- [Task objective] From the listing below, copy each line where "company" occurs.

- [Supplied data]

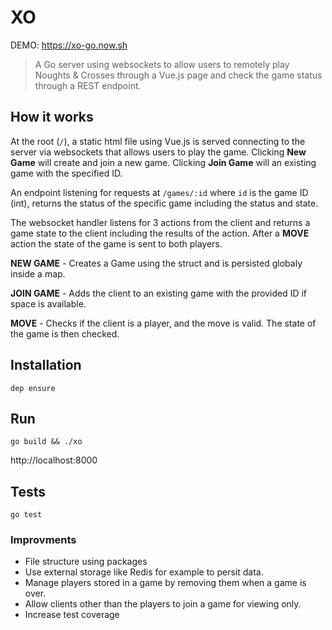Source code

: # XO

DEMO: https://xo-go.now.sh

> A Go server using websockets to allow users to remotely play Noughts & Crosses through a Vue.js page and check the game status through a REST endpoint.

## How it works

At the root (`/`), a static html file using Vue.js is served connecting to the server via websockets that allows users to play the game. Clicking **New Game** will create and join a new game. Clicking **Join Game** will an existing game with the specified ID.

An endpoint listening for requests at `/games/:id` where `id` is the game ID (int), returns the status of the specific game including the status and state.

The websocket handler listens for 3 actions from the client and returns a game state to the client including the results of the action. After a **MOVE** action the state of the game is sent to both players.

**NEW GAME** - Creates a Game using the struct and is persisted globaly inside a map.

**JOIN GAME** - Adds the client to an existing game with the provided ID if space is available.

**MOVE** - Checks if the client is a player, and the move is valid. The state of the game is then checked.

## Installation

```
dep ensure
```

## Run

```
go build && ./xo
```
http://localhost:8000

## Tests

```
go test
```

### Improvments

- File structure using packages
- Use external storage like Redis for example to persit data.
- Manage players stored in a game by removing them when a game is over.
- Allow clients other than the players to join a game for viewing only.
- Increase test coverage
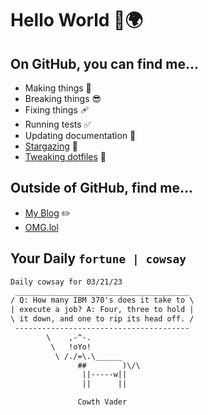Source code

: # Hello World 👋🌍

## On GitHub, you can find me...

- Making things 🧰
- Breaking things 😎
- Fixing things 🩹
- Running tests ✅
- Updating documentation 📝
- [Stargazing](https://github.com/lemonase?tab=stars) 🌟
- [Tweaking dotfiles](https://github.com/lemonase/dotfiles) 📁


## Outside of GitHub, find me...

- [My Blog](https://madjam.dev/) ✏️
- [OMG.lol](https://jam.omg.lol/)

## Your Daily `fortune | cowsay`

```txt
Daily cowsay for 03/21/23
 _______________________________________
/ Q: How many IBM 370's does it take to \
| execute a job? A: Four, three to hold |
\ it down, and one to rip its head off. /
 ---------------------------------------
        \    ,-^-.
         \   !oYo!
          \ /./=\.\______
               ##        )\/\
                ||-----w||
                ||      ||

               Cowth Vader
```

==

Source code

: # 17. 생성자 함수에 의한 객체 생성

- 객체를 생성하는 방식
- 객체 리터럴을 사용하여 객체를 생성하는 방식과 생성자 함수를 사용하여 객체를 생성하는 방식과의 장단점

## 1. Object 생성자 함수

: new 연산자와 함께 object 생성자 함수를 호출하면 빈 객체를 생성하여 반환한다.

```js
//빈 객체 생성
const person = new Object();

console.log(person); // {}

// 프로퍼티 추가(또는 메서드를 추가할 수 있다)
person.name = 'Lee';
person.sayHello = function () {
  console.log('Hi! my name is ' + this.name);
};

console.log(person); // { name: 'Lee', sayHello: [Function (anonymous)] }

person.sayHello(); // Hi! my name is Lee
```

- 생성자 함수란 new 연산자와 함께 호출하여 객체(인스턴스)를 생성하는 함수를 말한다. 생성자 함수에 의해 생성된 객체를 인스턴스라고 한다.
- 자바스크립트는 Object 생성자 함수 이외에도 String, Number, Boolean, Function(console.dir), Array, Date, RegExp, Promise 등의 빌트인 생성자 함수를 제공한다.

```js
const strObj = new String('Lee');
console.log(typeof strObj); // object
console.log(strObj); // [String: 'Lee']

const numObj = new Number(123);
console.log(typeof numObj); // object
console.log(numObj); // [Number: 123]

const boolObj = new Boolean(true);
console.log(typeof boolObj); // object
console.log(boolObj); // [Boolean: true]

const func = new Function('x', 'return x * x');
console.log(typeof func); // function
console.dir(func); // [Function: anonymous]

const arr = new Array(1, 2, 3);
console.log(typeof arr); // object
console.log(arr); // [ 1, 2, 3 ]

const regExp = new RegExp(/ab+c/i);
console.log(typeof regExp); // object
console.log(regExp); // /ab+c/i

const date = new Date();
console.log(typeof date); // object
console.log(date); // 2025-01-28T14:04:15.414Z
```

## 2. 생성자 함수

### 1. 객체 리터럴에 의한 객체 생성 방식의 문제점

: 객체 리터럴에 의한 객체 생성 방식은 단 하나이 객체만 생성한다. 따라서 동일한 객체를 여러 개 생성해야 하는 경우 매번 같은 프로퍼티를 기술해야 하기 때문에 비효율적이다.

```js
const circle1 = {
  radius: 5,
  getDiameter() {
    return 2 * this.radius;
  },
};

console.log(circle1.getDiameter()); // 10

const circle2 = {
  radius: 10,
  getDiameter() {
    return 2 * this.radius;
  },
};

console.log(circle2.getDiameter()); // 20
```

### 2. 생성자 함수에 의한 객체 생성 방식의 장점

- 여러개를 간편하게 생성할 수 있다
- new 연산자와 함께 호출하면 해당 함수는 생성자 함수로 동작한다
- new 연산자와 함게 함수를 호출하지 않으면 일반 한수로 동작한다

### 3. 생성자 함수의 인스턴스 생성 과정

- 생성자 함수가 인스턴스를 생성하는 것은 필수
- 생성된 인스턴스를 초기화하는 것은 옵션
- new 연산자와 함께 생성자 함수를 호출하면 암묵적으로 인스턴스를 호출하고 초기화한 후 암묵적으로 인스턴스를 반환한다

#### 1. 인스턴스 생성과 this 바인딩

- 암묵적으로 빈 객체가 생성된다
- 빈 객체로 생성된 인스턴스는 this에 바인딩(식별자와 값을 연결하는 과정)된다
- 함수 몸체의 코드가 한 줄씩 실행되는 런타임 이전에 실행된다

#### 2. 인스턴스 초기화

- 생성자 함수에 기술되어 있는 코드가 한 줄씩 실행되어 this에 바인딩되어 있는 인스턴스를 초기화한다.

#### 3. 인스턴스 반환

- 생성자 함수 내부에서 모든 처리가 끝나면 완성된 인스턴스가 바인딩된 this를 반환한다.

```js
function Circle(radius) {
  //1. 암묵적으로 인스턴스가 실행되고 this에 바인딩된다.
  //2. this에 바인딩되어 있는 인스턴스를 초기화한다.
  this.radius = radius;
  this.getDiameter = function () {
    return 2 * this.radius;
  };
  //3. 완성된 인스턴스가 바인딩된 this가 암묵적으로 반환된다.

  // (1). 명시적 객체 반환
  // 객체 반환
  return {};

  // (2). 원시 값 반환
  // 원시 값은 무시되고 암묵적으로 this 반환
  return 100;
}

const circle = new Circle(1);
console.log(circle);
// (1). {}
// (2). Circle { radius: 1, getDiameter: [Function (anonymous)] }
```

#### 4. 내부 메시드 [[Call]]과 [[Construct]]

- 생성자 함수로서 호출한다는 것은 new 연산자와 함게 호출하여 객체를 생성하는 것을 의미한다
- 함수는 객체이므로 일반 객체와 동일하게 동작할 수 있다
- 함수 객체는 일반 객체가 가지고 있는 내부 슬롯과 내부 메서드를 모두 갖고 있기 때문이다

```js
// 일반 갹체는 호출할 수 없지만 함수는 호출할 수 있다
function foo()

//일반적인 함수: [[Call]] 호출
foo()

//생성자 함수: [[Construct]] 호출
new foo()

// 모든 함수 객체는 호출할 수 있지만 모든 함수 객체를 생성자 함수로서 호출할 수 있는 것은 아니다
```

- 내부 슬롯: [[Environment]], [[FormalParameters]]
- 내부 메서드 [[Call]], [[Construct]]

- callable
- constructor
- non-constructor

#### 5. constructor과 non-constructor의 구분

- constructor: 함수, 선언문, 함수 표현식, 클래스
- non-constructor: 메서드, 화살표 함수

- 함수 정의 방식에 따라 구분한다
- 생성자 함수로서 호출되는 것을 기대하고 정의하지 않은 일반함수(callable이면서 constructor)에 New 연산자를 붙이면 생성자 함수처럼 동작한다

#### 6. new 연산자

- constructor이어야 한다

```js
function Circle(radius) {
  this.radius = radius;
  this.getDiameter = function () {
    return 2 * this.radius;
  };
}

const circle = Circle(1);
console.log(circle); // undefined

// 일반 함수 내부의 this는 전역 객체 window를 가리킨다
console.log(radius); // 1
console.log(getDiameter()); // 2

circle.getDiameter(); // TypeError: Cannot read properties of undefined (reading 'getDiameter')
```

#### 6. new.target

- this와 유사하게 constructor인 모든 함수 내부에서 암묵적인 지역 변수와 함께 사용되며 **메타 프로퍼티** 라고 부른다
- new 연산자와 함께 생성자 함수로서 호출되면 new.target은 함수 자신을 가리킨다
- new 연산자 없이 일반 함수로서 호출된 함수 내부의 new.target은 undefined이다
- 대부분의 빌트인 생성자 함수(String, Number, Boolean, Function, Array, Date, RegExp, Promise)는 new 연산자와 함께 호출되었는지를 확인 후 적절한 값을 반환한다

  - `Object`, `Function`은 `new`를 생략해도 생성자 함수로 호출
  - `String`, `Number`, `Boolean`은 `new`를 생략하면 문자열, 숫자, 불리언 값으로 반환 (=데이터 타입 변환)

--

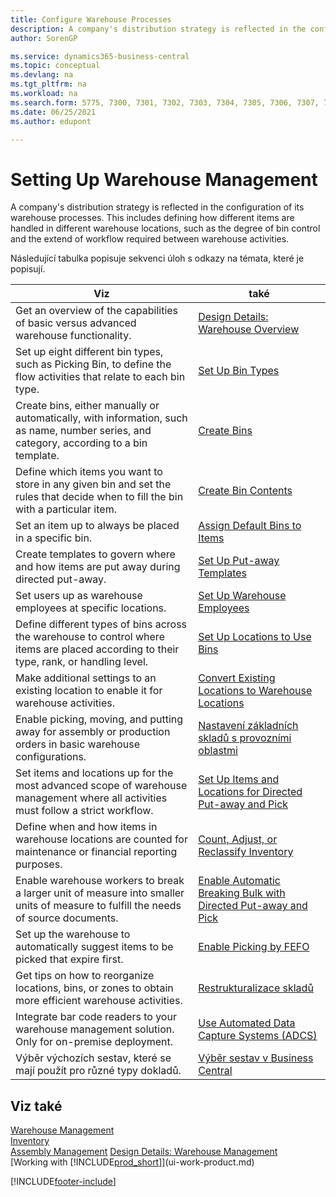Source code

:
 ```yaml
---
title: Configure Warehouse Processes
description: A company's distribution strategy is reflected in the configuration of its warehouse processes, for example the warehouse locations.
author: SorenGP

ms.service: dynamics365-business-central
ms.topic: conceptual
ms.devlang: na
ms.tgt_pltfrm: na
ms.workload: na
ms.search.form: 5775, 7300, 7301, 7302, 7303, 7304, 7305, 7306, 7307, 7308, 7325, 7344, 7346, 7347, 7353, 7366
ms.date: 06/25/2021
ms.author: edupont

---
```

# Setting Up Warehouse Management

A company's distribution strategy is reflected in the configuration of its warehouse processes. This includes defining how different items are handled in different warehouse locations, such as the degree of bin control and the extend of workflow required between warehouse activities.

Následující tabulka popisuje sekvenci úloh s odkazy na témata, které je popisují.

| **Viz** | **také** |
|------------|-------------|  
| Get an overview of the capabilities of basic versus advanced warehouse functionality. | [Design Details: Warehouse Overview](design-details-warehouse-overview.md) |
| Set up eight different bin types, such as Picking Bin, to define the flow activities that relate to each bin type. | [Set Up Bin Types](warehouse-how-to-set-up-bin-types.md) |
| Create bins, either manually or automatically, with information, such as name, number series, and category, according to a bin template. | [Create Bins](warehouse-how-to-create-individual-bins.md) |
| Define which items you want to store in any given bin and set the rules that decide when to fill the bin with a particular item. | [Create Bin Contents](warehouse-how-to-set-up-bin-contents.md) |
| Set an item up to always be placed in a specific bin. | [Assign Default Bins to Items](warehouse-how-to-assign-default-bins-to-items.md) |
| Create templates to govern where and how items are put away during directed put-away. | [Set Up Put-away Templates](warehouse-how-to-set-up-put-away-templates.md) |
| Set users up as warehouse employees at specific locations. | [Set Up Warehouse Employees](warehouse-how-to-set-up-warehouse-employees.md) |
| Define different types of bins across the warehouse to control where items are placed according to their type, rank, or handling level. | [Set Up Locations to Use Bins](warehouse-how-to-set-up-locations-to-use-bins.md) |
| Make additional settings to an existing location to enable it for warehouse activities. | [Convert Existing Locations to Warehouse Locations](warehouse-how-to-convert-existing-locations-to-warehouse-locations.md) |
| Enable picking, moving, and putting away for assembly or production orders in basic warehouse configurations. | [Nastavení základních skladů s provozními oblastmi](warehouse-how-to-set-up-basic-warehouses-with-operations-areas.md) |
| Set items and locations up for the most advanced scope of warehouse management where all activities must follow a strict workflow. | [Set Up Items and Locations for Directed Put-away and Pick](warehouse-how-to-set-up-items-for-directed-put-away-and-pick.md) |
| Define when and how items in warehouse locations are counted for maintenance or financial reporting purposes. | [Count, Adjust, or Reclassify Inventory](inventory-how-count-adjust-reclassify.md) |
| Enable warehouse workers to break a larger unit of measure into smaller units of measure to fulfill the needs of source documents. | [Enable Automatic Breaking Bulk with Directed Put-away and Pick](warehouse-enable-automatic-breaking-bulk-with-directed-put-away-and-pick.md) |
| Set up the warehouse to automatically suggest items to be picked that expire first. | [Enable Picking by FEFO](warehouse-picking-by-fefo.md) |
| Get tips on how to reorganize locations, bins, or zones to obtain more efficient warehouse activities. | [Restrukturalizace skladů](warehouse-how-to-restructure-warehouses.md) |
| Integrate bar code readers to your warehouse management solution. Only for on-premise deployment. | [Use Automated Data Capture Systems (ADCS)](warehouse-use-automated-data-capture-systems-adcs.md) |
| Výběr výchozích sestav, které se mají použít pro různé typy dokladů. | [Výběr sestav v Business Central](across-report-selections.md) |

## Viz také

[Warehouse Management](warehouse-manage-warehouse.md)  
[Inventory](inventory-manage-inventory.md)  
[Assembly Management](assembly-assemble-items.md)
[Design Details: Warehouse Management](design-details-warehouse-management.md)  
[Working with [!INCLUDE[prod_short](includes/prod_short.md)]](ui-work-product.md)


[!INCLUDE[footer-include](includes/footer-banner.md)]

- [Solution below]
description: A company's distribution strategy is reflected in the configuration of its warehouse processes, for example the warehouse locations.
A company's distribution strategy is reflected in the configuration of its warehouse processes. This includes defining how different items are handled in different warehouse locations, such as the degree of bin control and the extend of workflow required between warehouse activities.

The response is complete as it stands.